Recorded data section start
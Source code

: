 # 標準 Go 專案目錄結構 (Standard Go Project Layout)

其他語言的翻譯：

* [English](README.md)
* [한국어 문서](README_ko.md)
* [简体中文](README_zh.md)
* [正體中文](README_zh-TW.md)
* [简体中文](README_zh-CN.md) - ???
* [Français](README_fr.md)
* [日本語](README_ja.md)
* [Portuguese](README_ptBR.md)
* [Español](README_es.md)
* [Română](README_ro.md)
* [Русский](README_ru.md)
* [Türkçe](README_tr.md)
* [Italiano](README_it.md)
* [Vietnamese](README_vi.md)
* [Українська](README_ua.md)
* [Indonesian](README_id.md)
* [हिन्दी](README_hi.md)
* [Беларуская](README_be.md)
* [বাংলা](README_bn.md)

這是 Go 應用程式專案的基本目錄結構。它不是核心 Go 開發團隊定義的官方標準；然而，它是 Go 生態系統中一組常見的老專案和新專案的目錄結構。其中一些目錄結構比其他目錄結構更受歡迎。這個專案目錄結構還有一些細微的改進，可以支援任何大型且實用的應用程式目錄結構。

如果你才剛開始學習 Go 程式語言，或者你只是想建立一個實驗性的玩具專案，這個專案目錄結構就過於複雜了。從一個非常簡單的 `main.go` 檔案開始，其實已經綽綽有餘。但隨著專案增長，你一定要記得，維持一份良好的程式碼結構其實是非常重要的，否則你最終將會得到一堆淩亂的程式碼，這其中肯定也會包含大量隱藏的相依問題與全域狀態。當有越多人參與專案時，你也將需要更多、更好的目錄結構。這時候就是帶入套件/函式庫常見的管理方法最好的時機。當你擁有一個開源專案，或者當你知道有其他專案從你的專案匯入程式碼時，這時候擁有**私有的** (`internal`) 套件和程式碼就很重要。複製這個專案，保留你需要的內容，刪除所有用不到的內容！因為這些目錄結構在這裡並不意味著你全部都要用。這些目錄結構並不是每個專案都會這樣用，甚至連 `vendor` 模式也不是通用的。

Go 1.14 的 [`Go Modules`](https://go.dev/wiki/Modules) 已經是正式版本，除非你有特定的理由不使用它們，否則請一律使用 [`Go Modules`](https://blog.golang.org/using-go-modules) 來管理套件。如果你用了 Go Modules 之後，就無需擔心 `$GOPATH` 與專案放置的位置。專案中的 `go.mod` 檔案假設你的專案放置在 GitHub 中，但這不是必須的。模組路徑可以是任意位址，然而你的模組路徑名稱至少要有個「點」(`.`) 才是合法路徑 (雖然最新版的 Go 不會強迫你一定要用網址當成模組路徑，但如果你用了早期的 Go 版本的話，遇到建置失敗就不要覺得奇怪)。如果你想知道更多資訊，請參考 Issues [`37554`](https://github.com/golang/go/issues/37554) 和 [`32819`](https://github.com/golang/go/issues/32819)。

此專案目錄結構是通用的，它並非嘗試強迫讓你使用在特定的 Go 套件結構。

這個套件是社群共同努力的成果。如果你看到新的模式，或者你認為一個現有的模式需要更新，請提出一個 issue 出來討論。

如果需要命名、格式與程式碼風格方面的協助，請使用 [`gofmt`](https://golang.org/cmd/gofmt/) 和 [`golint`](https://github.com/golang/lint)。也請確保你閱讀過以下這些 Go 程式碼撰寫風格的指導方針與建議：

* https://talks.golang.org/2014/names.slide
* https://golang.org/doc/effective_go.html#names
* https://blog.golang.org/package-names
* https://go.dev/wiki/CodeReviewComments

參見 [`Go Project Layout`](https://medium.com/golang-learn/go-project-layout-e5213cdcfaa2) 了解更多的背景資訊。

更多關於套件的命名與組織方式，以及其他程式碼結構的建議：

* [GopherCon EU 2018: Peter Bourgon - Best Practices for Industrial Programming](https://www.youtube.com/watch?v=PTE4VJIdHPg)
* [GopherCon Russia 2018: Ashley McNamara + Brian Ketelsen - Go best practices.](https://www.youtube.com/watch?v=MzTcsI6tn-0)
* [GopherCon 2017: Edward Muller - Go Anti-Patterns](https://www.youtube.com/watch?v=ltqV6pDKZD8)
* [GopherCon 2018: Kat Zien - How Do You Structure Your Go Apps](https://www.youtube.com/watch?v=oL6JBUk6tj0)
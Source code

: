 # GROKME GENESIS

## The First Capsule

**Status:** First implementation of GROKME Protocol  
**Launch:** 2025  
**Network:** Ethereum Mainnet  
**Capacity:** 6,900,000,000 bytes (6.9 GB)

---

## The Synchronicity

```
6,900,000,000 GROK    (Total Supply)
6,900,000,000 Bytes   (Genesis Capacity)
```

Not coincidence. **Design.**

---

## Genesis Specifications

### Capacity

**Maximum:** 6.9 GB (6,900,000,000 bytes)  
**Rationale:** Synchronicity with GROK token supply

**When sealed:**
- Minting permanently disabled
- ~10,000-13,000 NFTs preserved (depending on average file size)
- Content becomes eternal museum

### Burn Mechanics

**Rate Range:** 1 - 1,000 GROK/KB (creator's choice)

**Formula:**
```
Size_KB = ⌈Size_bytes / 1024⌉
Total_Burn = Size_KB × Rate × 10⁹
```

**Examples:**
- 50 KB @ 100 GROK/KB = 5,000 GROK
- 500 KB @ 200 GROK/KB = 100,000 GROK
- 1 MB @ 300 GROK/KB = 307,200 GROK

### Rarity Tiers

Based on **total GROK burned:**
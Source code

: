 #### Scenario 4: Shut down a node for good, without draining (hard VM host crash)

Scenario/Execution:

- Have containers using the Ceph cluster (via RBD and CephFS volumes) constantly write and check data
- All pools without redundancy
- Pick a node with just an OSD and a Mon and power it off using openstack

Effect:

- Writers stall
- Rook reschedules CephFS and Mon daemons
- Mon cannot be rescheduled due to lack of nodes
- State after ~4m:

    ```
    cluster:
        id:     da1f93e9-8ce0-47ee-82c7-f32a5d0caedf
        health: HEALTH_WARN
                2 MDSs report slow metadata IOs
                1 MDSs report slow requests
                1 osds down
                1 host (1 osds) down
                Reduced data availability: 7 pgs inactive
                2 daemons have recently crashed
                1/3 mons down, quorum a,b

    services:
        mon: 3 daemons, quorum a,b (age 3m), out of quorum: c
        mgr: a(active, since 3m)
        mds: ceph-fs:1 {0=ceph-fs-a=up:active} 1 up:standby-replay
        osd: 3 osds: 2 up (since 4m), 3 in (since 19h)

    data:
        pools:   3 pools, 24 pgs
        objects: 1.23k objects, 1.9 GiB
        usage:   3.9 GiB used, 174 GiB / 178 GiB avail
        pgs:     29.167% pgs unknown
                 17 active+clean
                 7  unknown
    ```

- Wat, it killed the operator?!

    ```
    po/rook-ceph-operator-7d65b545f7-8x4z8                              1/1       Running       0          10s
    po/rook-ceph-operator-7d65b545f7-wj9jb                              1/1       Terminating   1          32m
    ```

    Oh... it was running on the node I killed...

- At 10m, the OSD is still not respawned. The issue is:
Recorded data section end
▶ [Exercise directions]
Reproduce all the records, exactly and in full.

▶ [Exercise solution]
Source code

: # 標準 Go 專案目錄結構 (Standard Go Project Layout)

其他語言的翻譯：

* [English](README.md)
* [한국어 문서](README_ko.md)
* [简体中文](README_zh.md)
* [正體中文](README_zh-TW.md)
* [简体中文](README_zh-CN.md) - ???
* [Français](README_fr.md)
* [日本語](README_ja.md)
* [Portuguese](README_ptBR.md)
* [Español](README_es.md)
* [Română](README_ro.md)
* [Русский](README_ru.md)
* [Türkçe](README_tr.md)
* [Italiano](README_it.md)
* [Vietnamese](README_vi.md)
* [Українська](README_ua.md)
* [Indonesian](README_id.md)
* [हिन्दी](README_hi.md)
* [Беларуская](README_be.md)
* [বাংলা](README_bn.md)

這是 Go 應用程式專案的基本目錄結構。它不是核心 Go 開發團隊定義的官方標準；然而，它是 Go 生態系統中一組常見的老專案和新專案的目錄結構。其中一些目錄結構比其他目錄結構更受歡迎。這個專案目錄結構還有一些細微的改進，可以支援任何大型且實用的應用程式目錄結構。

如果你才剛開始學習 Go 程式語言，或者你只是想建立一個實驗性的玩具專案，這個專案目錄結構就過於複雜了。從一個非常簡單的 `main.go` 檔案開始，其實已經綽綽有餘。但隨著專案增長，你一定要記得，維持一份良好的程式碼結構其實是非常重要的，否則你最終將會得到一堆淩亂的程式碼，這其中肯定也會包含大量隱藏的相依問題與全域狀態。當有越多人參與專案時，你也將需要更多、更好的目錄結構。這時候就是帶入套件/函式庫常見的管理方法最好的時機。當你擁有一個開源專案，或者當你知道有其他專案從你的專案匯入程式碼時，這時候擁有**私有的** (`internal`) 套件和程式碼就很重要。複製這個專案，保留你需要的內容，刪除所有用不到的內容！因為這些目錄結構在這裡並不意味著你全部都要用。這些目錄結構並不是每個專案都會這樣用，甚至連 `vendor` 模式也不是通用的。

Go 1.14 的 [`Go Modules`](https://go.dev/wiki/Modules) 已經是正式版本，除非你有特定的理由不使用它們，否則請一律使用 [`Go Modules`](https://blog.golang.org/using-go-modules) 來管理套件。如果你用了 Go Modules 之後，就無需擔心 `$GOPATH` 與專案放置的位置。專案中的 `go.mod` 檔案假設你的專案放置在 GitHub 中，但這不是必須的。模組路徑可以是任意位址，然而你的模組路徑名稱至少要有個「點」(`.`) 才是合法路徑 (雖然最新版的 Go 不會強迫你一定要用網址當成模組路徑，但如果你用了早期的 Go 版本的話，遇到建置失敗就不要覺得奇怪)。如果你想知道更多資訊，請參考 Issues [`37554`](https://github.com/golang/go/issues/37554) 和 [`32819`](https://github.com/golang/go/issues/32819)。

此專案目錄結構是通用的，它並非嘗試強迫讓你使用在特定的 Go 套件結構。

這個套件是社群共同努力的成果。如果你看到新的模式，或者你認為一個現有的模式需要更新，請提出一個 issue 出來討論。

如果需要命名、格式與程式碼風格方面的協助，請使用 [`gofmt`](https://golang.org/cmd/gofmt/) 和 [`golint`](https://github.com/golang/lint)。也請確保你閱讀過以下這些 Go 程式碼撰寫風格的指導方針與建議：

* https://talks.golang.org/2014/names.slide
* https://golang.org/doc/effective_go.html#names
* https://blog.golang.org/package-names
* https://go.dev/wiki/CodeReviewComments

參見 [`Go Project Layout`](https://medium.com/golang-learn/go-project-layout-e5213cdcfaa2) 了解更多的背景資訊。

更多關於套件的命名與組織方式，以及其他程式碼結構的建議：

* [GopherCon EU 2018: Peter Bourgon - Best Practices for Industrial Programming](https://www.youtube.com/watch?v=PTE4VJIdHPg)
* [GopherCon Russia 2018: Ashley McNamara + Brian Ketelsen - Go best practices.](https://www.youtube.com/watch?v=MzTcsI6tn-0)
* [GopherCon 2017: Edward Muller - Go Anti-Patterns](https://www.youtube.com/watch?v=ltqV6pDKZD8)
* [GopherCon 2018: Kat Zien - How Do You Structure Your Go Apps](https://www.youtube.com/watch?v=oL6JBUk6tj0)
Source code

: # GROKME GENESIS

## The First Capsule

**Status:** First implementation of GROKME Protocol  
**Launch:** 2025  
**Network:** Ethereum Mainnet  
**Capacity:** 6,900,000,000 bytes (6.9 GB)

---

## The Synchronicity

```
6,900,000,000 GROK    (Total Supply)
6,900,000,000 Bytes   (Genesis Capacity)
```

Not coincidence. **Design.**

---

## Genesis Specifications

### Capacity

**Maximum:** 6.9 GB (6,900,000,000 bytes)  
**Rationale:** Synchronicity with GROK token supply

**When sealed:**
- Minting permanently disabled
- ~10,000-13,000 NFTs preserved (depending on average file size)
- Content becomes eternal museum

### Burn Mechanics

**Rate Range:** 1 - 1,000 GROK/KB (creator's choice)

**Formula:**
```
Size_KB = ⌈Size_bytes / 1024⌉
Total_Burn = Size_KB × Rate × 10⁹
```

**Examples:**
- 50 KB @ 100 GROK/KB = 5,000 GROK
- 500 KB @ 200 GROK/KB = 100,000 GROK
- 1 MB @ 300 GROK/KB = 307,200 GROK

### Rarity Tiers

Based on **total GROK burned:**
Source code

: #### Scenario 4: Shut down a node for good, without draining (hard VM host crash)

Scenario/Execution:

- Have containers using the Ceph cluster (via RBD and CephFS volumes) constantly write and check data
- All pools without redundancy
- Pick a node with just an OSD and a Mon and power it off using openstack

Effect:

- Writers stall
- Rook reschedules CephFS and Mon daemons
- Mon cannot be rescheduled due to lack of nodes
- State after ~4m:

    ```
    cluster:
        id:     da1f93e9-8ce0-47ee-82c7-f32a5d0caedf
        health: HEALTH_WARN
                2 MDSs report slow metadata IOs
                1 MDSs report slow requests
                1 osds down
                1 host (1 osds) down
                Reduced data availability: 7 pgs inactive
                2 daemons have recently crashed
                1/3 mons down, quorum a,b

    services:
        mon: 3 daemons, quorum a,b (age 3m), out of quorum: c
        mgr: a(active, since 3m)
        mds: ceph-fs:1 {0=ceph-fs-a=up:active} 1 up:standby-replay
        osd: 3 osds: 2 up (since 4m), 3 in (since 19h)

    data:
        pools:   3 pools, 24 pgs
        objects: 1.23k objects, 1.9 GiB
        usage:   3.9 GiB used, 174 GiB / 178 GiB avail
        pgs:     29.167% pgs unknown
                 17 active+clean
                 7  unknown
    ```

- Wat, it killed the operator?!

    ```
    po/rook-ceph-operator-7d65b545f7-8x4z8                              1/1       Running       0          10s
    po/rook-ceph-operator-7d65b545f7-wj9jb                              1/1       Terminating   1          32m
    ```

    Oh... it was running on the node I killed...

- At 10m, the OSD is still not respawned. The issue is:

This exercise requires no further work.